- What is needed -
Would you please retype, exactly, the lines of the listing below between the line with "Manuál je napísaný" and the line with "Ďalšia výhoda použitia", inclusive?

▬▬▬

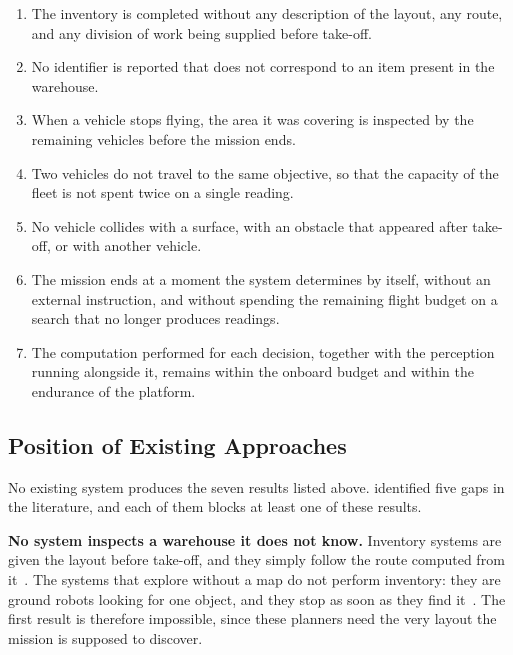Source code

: \begin{enumerate}[itemsep=0.5em]
    \item The inventory is completed without any description of the layout, any
          route, and any division of work being supplied before take-off.
    \item No identifier is reported that does not correspond to an item present
          in the warehouse.
    \item When a vehicle stops flying, the area it was covering is inspected by
          the remaining vehicles before the mission ends.
    \item Two vehicles do not travel to the same objective, so that the capacity
          of the fleet is not spent twice on a single reading.
    \item No vehicle collides with a surface, with an obstacle that appeared
          after take-off, or with another vehicle.
    \item The mission ends at a moment the system determines by itself, without
          an external instruction, and without spending the remaining flight
          budget on a search that no longer produces readings.
    \item The computation performed for each decision, together with the
          perception running alongside it, remains within the onboard budget and
          within the endurance of the platform.
\end{enumerate}
\subsection{Position of Existing Approaches}%
\label{subsec:sys:position}

No existing system produces the seven results listed above.
 identified five gaps in the literature, and each of them blocks
at least one of these results.

\textbf{No system inspects a warehouse it does not know.} Inventory systems are
given the layout before take-off, and they simply follow the route computed from
it~\cite{kalinov2020warevision, pore2026uavqr, cristiani2020inventory,
    kwon2020robust, guinand2021uavugv}. The systems that explore without a map do
not perform inventory: they are ground robots looking for one object, and they
stop as soon as they find it~\cite{yokoyama2024vlfm, yu2023l3mvn}. The first
result is therefore impossible, since these planners need the very layout the
mission is supposed to discover.

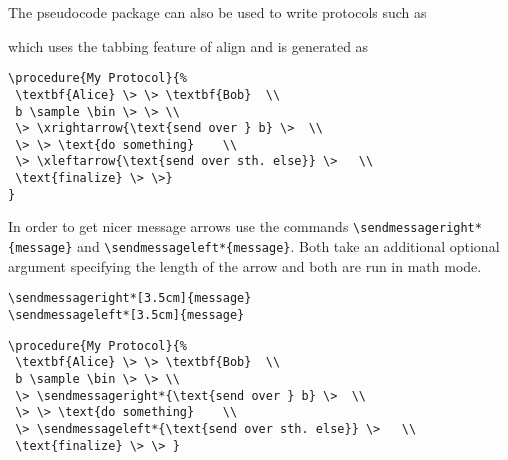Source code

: \documentclass[a4paper]{report}
\begin{document}
The pseudocode package can also be used to write protocols such as
\begin{center}
\end{center}
which uses the tabbing feature of align and is generated as
\begin{lstlisting}
\procedure{My Protocol}{%
 \textbf{Alice} \> \> \textbf{Bob}  \\
 b \sample \bin \> \> \\
 \> \xrightarrow{\text{send over } b} \>  \\
 \> \> \text{do something}    \\
 \> \xleftarrow{\text{send over sth. else}} \>   \\
 \text{finalize} \> \>}
}
\end{lstlisting}

In order to get nicer message arrows use the commands \lstinline$\sendmessageright*{message}$ and \lstinline$\sendmessageleft*{message}$.
Both take an additional optional argument specifying the length of the arrow and both are run
in math mode.
\begin{lstlisting}
\sendmessageright*[3.5cm]{message}
\sendmessageleft*[3.5cm]{message}
\end{lstlisting}


\begin{center}
\end{center}
\begin{lstlisting}
\procedure{My Protocol}{%
 \textbf{Alice} \> \> \textbf{Bob}  \\
 b \sample \bin \> \> \\
 \> \sendmessageright*{\text{send over } b} \>  \\
 \> \> \text{do something}    \\
 \> \sendmessageleft*{\text{send over sth. else}} \>   \\
 \text{finalize} \> \> }
\end{lstlisting}
\end{document}
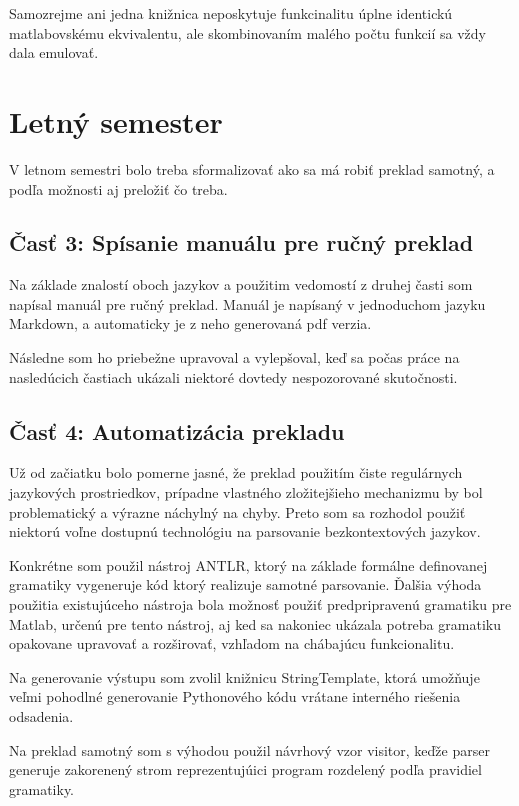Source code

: \documentclass[12pt,a4paper]{article}
\begin{document}
Samozrejme ani jedna knižnica neposkytuje funkcinalitu úplne identickú matlabovskému ekvivalentu, ale skombinovaním malého počtu funkcií sa vždy dala emulovať.

\section*{Letný semester}

V letnom semestri bolo treba sformalizovať ako sa má robiť preklad samotný, a podľa možnosti aj preložiť čo treba.

\subsection*{Časť 3: Spísanie manuálu pre ručný preklad}

Na základe znalostí oboch jazykov a použitim vedomostí z druhej časti som napísal manuál pre ručný preklad.
Manuál je napísaný v jednoduchom jazyku Markdown, a automaticky je z neho generovaná pdf verzia.

Následne som ho priebežne upravoval a vylepšoval, keď sa počas práce na nasledúcich častiach ukázali niektoré dovtedy nespozorované skutočnosti.

\subsection*{Časť 4: Automatizácia prekladu}

Už od začiatku bolo pomerne jasné, že preklad použitím čiste regulárnych jazykových prostriedkov, prípadne vlastného zložitejšieho mechanizmu by bol problematický a výrazne náchylný na chyby.
Preto som sa rozhodol použiť niektorú voľne dostupnú technológiu na parsovanie bezkontextových jazykov.

Konkrétne som použil nástroj ANTLR, ktorý na základe formálne definovanej gramatiky vygeneruje kód ktorý realizuje samotné parsovanie.
Ďalšia výhoda použitia existujúceho nástroja bola možnosť použiť predpripravenú gramatiku pre Matlab, určenú pre tento nástroj, aj ked sa nakoniec ukázala potreba gramatiku opakovane upravovať a rozširovať, vzhľadom na chábajúcu funkcionalitu.

Na generovanie výstupu som zvolil knižnicu StringTemplate, ktorá umožňuje veľmi pohodlné generovanie Pythonového kódu vrátane interného riešenia odsadenia.

Na preklad samotný som s výhodou použil návrhový vzor visitor, keďže parser generuje zakorenený strom reprezentujúici program rozdelený podľa pravidiel gramatiky.
\end{document}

▬▬▬

- Output below -
Manuál je napísaný v jednoduchom jazyku Markdown, a automaticky je z neho generovaná pdf verzia.

Následne som ho priebežne upravoval a vylepšoval, keď sa počas práce na nasledúcich častiach ukázali niektoré dovtedy nespozorované skutočnosti.

\subsection*{Časť 4: Automatizácia prekladu}

Už od začiatku bolo pomerne jasné, že preklad použitím čiste regulárnych jazykových prostriedkov, prípadne vlastného zložitejšieho mechanizmu by bol problematický a výrazne náchylný na chyby.
Preto som sa rozhodol použiť niektorú voľne dostupnú technológiu na parsovanie bezkontextových jazykov.

Konkrétne som použil nástroj ANTLR, ktorý na základe formálne definovanej gramatiky vygeneruje kód ktorý realizuje samotné parsovanie.
Ďalšia výhoda použitia existujúceho nástroja bola možnosť použiť predpripravenú gramatiku pre Matlab, určenú pre tento nástroj, aj ked sa nakoniec ukázala potreba gramatiku opakovane upravovať a rozširovať, vzhľadom na chábajúcu funkcionalitu.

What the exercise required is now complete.